Mr Rambos with his staff today.

“I was very young when I came to Athens from my village in Ioannina in 1956. My cousin came in 1958. We poor boys back then, left our villages and came to the cities seeking our luck. And you know, we’d all aim to get a job either in a bakery or a restaurant so we could at least get a free plate of food there, to complement our minimal pay.”

Referring to his life before starting Thanasis Souvlaki, he tells me that he worked under “the souvlaki maestro Mr Isaac Meraklidis” who arrived in Athens from Asia Minor in the 1920s – he was among the first to bring this sort of food and ensuing business to Greece. 

“We learned the trade under Isaac and then we joined the Army. Back then we were required to do two and a half years of military service,” Mr Rambos says.

He continues reminiscing that back then there was a tram line in front of his shop.

“It was a different Athens, with only 1.5 million people, but we did alright, and then gradually opened a second and third restaurant. Now we have 152 people working for us, and even have our own production premises, because we don’t buy anything ready-made.”

I ask him about their wonderful tzatziki and he tells me that they have been getting their “naturally thicker yogurt” from the same source since the late 60s, adding that they get their vegetables, such as potatoes, tomatoes and onions, fresh from the Central Farmers Market daily.

“We have always gone for quality, rather than price. Same with our meats, but we have to import those from places like South America and once even Australia and New Zealand, because we can’t get the bulk amounts of beef and lamb we need solely from Greece,” he explains.

I’m about to ask him what the difference is between souvlakia and kebabs, but remembered having watched a Jamie Oliver video about Thanasis Souvlaki restaurant years ago. Jamie explains that souvlaki means “little skewer” in Greek, and as Thanasis‘ main restaurant has minced beef, lamb kebabs, I realise that the kebabs here are skewered upon cooking and hence are also referred to as souvlaki.  

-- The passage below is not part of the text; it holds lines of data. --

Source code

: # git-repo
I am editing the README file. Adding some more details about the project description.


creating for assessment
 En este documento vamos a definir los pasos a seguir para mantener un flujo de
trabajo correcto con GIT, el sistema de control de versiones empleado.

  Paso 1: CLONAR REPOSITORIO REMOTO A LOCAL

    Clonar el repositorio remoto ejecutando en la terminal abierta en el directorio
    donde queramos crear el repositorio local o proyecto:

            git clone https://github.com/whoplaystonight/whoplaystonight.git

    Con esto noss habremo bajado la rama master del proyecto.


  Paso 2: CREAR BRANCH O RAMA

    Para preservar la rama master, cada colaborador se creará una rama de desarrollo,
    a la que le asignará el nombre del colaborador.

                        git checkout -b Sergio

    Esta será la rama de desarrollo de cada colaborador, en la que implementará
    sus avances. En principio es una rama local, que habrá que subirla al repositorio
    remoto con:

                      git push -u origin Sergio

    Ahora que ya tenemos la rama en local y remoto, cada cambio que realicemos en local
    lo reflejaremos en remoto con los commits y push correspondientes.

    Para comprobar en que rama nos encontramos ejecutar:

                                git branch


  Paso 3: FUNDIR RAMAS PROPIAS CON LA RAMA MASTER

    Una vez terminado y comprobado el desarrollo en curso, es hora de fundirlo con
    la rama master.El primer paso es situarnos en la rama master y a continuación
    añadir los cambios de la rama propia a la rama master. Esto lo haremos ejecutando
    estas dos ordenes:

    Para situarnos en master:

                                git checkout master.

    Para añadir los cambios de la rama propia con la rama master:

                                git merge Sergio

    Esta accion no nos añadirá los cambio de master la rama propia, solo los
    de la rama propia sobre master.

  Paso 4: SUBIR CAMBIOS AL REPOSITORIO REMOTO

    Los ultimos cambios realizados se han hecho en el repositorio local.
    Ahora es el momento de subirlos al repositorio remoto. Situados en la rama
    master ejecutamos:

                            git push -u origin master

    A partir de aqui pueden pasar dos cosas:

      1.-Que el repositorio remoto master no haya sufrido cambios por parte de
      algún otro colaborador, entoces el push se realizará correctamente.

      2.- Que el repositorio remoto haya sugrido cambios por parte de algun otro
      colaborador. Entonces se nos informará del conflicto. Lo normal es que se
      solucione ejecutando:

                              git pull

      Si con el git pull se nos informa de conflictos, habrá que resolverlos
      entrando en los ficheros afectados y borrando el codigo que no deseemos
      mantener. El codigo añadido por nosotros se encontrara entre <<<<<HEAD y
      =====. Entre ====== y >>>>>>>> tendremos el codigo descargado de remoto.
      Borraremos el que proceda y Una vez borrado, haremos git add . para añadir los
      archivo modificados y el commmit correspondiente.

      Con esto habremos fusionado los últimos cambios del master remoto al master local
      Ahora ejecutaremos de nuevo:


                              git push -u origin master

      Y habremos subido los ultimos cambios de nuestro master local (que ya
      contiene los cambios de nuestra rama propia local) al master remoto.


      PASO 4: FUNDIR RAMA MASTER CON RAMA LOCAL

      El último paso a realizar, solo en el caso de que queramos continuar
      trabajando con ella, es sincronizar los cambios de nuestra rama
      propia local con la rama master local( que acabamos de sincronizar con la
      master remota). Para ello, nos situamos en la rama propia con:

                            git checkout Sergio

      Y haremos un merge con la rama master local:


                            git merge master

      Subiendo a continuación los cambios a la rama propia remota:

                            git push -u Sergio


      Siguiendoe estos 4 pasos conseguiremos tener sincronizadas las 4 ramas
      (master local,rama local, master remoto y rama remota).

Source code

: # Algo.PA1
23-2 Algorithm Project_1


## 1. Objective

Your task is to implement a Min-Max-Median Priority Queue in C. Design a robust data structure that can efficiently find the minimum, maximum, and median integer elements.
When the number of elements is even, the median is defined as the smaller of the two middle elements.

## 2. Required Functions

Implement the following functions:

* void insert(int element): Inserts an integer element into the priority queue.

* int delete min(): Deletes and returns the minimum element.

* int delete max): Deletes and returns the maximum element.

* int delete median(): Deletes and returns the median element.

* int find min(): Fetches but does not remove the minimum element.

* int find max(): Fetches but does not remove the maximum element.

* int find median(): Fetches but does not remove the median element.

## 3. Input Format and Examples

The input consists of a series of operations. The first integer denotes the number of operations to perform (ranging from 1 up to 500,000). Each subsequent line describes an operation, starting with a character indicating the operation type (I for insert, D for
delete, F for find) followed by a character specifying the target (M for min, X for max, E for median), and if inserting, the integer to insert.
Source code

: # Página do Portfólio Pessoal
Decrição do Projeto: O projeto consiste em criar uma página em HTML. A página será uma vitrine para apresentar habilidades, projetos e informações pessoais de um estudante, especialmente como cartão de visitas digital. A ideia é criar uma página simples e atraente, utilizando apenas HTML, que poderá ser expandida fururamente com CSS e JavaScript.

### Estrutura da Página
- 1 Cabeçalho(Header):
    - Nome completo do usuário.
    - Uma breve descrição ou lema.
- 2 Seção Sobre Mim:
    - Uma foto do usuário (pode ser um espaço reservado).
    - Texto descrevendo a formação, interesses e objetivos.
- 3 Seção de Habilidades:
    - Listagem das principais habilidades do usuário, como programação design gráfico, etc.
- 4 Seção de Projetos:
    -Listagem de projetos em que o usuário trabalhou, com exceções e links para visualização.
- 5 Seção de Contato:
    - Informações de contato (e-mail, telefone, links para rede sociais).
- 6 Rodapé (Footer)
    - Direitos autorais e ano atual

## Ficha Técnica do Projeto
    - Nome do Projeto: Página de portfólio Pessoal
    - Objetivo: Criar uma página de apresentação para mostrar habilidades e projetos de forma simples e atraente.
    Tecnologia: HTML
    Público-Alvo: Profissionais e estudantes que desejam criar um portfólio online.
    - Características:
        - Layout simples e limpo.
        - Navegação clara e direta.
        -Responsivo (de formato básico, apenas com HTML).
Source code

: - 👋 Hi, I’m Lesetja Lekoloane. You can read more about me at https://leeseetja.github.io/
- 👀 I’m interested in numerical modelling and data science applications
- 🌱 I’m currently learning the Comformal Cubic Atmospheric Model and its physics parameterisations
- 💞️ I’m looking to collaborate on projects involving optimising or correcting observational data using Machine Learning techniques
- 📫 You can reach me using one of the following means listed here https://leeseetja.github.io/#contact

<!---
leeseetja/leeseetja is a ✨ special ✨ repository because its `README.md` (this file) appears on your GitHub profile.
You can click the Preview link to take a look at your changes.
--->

Mr Rambos clarifies that there are pieces of meat or chicken souvlakia on wooden skewers with or without pita, and even gyros at his other two restaurants. In the meantime, he tells me, “in our traditional souvlaki or kebab, we put only tomato and onion in pita. We add parsley too. Adding chips to the pita is only a recent phenomenon.”  

A die-hard souvlaki expert, he confides, “potato changes and ruins the taste of the meat in kebab, but we don’t say no to our customers. And every day we also make trays of gemista and mousaka.”

O Thanasis
Crowds enjoying Thanasis Souvlaki.

I ask about Thanasis customer base and he replies, “Greeks, tourists, people from all over the world and all walks of life come to us.”

“A few weeks ago, we had the American Ambassador to Greece and his family ate here. In the past, the singer Kazantzidis was a regular and Bush’s wife has come here, as has Jackie Kennedy,” he adds.

“We’ve had and continue to have famous military men, politicians and actors. We have values and respect their privacy, that’s why we don’t photograph them and put them on our walls. We consider our souvlaki the most τίμιο (honest) of street foods and treat all our customers with respect regardless of their background.”

Does he have a message to Greek Australians? He answers: “Apart from fresh, traditional food at a good price, they will find στοργή (affection) and friendship here.” 

I can certainly vouch for that!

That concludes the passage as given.